Don’t get too bogged down playing the “woulda-coulda-shoulda” game. Yes, analyze your own performance — study pictures, watch videos — to identify the things you can improve. You should also take the time to find all the great things that happened during your competition, too. There is always a positive takeaway, even if that’s simply remembering your course and staying on the horse.
Have you ever stopped to think about how many decisions you’ve made in a short lapse of time while you’re on course or in the arena? The answer probably stands in the thousands, so pat yourself on the back! Having that bitter taste in your mouth over two or three not-so-good decisions is doing you no favors.

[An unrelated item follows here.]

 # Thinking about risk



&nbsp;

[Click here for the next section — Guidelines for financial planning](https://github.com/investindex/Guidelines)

An Athletic Brain Is an Evolving Brain
Scientists have done a great deal of research comparing the brains of athletes with those of the rest of the population. The results indicate that athletes stand to be smarter than the average person. What makes athletes different is fascinating, and it might encourage you to put those two or three not-so-good decisions into a better perspective.

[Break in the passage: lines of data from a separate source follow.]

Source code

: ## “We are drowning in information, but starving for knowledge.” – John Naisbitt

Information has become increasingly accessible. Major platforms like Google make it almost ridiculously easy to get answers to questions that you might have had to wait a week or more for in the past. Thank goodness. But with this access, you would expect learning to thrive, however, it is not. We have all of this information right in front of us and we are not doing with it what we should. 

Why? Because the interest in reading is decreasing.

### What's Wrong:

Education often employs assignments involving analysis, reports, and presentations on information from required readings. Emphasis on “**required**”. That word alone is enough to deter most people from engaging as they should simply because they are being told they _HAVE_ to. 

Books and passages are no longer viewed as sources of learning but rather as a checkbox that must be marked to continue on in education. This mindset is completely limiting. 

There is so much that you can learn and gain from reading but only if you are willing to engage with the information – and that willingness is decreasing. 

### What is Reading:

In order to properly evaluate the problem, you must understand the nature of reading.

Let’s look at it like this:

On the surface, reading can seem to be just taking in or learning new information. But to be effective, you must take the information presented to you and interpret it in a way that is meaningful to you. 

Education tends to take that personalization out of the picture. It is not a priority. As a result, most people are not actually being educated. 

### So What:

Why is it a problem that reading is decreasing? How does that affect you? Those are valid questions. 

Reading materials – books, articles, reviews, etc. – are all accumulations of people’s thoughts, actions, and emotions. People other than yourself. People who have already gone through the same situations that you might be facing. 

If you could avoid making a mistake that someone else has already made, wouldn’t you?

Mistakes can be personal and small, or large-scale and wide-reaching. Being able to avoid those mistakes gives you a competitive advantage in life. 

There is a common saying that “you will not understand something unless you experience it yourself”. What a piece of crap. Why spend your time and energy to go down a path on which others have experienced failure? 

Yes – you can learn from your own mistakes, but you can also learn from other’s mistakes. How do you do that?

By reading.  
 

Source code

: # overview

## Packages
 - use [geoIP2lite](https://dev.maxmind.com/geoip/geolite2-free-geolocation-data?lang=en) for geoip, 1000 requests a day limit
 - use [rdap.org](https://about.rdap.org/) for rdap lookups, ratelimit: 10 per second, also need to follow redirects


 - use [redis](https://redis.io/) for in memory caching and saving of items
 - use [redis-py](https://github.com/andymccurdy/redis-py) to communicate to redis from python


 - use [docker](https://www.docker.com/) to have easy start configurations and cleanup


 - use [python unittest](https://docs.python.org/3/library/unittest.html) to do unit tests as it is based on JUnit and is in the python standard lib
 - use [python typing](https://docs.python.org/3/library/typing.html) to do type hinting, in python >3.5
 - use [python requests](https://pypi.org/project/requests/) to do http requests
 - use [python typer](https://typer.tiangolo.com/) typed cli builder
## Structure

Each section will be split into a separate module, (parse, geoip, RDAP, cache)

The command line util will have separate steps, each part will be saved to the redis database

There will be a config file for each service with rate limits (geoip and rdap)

In an article titled, “The Brain: Why Athletes Are Geniuses” from Discover Magazine, Carl Zimmer writes:
“As soon as someone starts to practice a new sport, his brain begins to change, and the changes continue for years. Scientists at the University of Regensburg in Germany documented the process by scanning people as they learned how to juggle. After a week, the jugglers were already developing extra gray matter in some brain areas. Their brains continued to change for months, the scientists found.”
Did you read that right? When you practice a sport on a daily/weekly/monthly basis, you not only develop a new set of skills, but you actually generate extra gray matter. That gray matter includes regions of the brain involved in muscle control and sensory perception. In other words, practicing a sport makes you smarter and cooler under pressure.
Now, the question becomes: how can my new brain bits help me ride better? To understand that, we need to understand the decision-making process. “The brain begins by setting a goal — pick up the fork, say, or deliver the tennis serve — and calculates the best course of action to reach it.”
So far, so good, right? Stay with me.
“As the brain starts issuing commands, it also begins to make predictions about what sort of sensations should come back from the body if it achieves the goal,” Carl explains. “If those predictions don’t match the actual sensations, the brain then revises its plan to reduce error.”
Aha! A feedback loop. Therefore, “... the brain does not merely issue rigid commands; it also continually updates its solution to the problem of how to move the body.”
Lightning Bolt
“We've never seen the likes of this, and surely we won't see it again,” said one commentator at the 2016 Olympic Games in Rio de Janeiro following the jaw dropping triple win of the one and only Usain Bolt.
The fastest human of history… How can that be explained? Performances like that triggered the rapid popularity and funding growth towards sport science in the past few years. Sports science is focused on analyzing la crème de la crème to understand what can a normal person do to achieve specific goals.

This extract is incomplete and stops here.